## Activity
This exercise calls for the records to be returned exactly, with images removed.

## Records to process
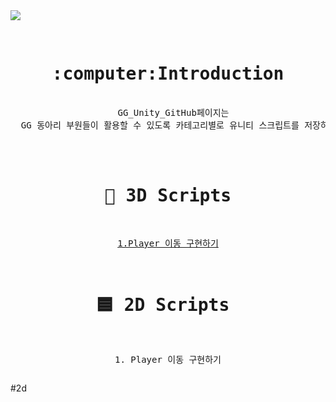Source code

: <img src="https://capsule-render.vercel.app/api?type=Rounded&color=auto&height=300&section=header&text=GG%20Unity%20GitHub&fontSize=95" />
 

<div align = "center"><pre>
  <h1> :computer:Introduction </h1>
  GG_Unity_GitHub페이지는
  GG 동아리 부원들이 활용할 수 있도록 카테고리별로 유니티 스크립트를 저장하는 공간입니다.<br><br>




 # 🧊 3D Scripts 
 [1.Player 이동 구현하기](#2d)


# 🟦 2D Scripts </h1>
 </t> 1. Player 이동 구현하기
</pre></div>




#2d

  
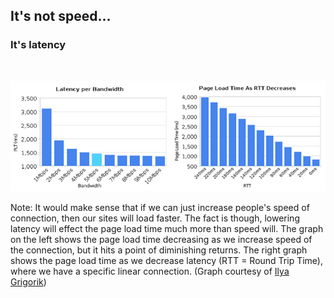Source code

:## It's not speed...

### It's latency <!-- .element: class="fragment" -->

<br>

![Latency v. Speed](/images/xbandwidth-vs-latency.png) <!-- .element: class="fragment" -->

Note:
It would make sense that if we can just increase people's speed of connection, then our sites will load faster. The fact is though, lowering latency will effect the page load time much more than speed will. The graph on the left shows the page load time decreasing as we increase speed of the connection, but it hits a point of diminishing returns. The right graph shows the page load time as we decrease latency (RTT = Round Trip Time), where we have a specific linear connection.  (Graph courtesy of [Ilya Grigorik](https://www.igvita.com/2012/07/19/latency-the-new-web-performance-bottleneck/))
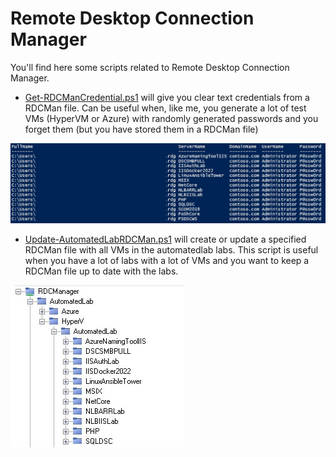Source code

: # Remote Desktop Connection Manager

You'll find here some scripts related to Remote Desktop Connection Manager.
* [Get-RDCManCredential.ps1](Get-RDCManCredential.ps1) will give you clear text credentials from a RDCMan file. Can be useful when, like me, you generate a lot of test VMs (HyperVM or Azure) with randomly generated passwords and you forget them (but you have stored them in a RDCMan file)

![](docs/Get-RDCManCredential.jpg)
* [Update-AutomatedLabRDCMan.ps1](Update-AutomatedLabRDCMan.ps1) will create or update a specified RDCMan file with all VMs in the automatedlab labs. This script is useful when you have a lot of labs with a lot of VMs and you want to keep a RDCMan file up to date with the labs.

![](docs/Update-AutomatedLabRDCMan.jpg)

## Answer to this problem
Source code

: <img src="https://capsule-render.vercel.app/api?type=Rounded&color=auto&height=300&section=header&text=GG%20Unity%20GitHub&fontSize=95" />
 

<div align = "center"><pre>
  <h1> :computer:Introduction </h1>
  GG_Unity_GitHub페이지는
  GG 동아리 부원들이 활용할 수 있도록 카테고리별로 유니티 스크립트를 저장하는 공간입니다.<br><br>




 # 🧊 3D Scripts 
 [1.Player 이동 구현하기](#2d)


# 🟦 2D Scripts </h1>
 </t> 1. Player 이동 구현하기
</pre></div>




#2d

  
Source code

:## It's not speed...

### It's latency <!-- .element: class="fragment" -->

<br>

![Latency v. Speed](/images/xbandwidth-vs-latency.png) <!-- .element: class="fragment" -->

Note:
It would make sense that if we can just increase people's speed of connection, then our sites will load faster. The fact is though, lowering latency will effect the page load time much more than speed will. The graph on the left shows the page load time decreasing as we increase speed of the connection, but it hits a point of diminishing returns. The right graph shows the page load time as we decrease latency (RTT = Round Trip Time), where we have a specific linear connection.  (Graph courtesy of [Ilya Grigorik](https://www.igvita.com/2012/07/19/latency-the-new-web-performance-bottleneck/))
Source code

: # Remote Desktop Connection Manager

You'll find here some scripts related to Remote Desktop Connection Manager.
* [Get-RDCManCredential.ps1](Get-RDCManCredential.ps1) will give you clear text credentials from a RDCMan file. Can be useful when, like me, you generate a lot of test VMs (HyperVM or Azure) with randomly generated passwords and you forget them (but you have stored them in a RDCMan file)

![](docs/Get-RDCManCredential.jpg)
* [Update-AutomatedLabRDCMan.ps1](Update-AutomatedLabRDCMan.ps1) will create or update a specified RDCMan file with all VMs in the automatedlab labs. This script is useful when you have a lot of labs with a lot of VMs and you want to keep a RDCMan file up to date with the labs.

![](docs/Update-AutomatedLabRDCMan.jpg)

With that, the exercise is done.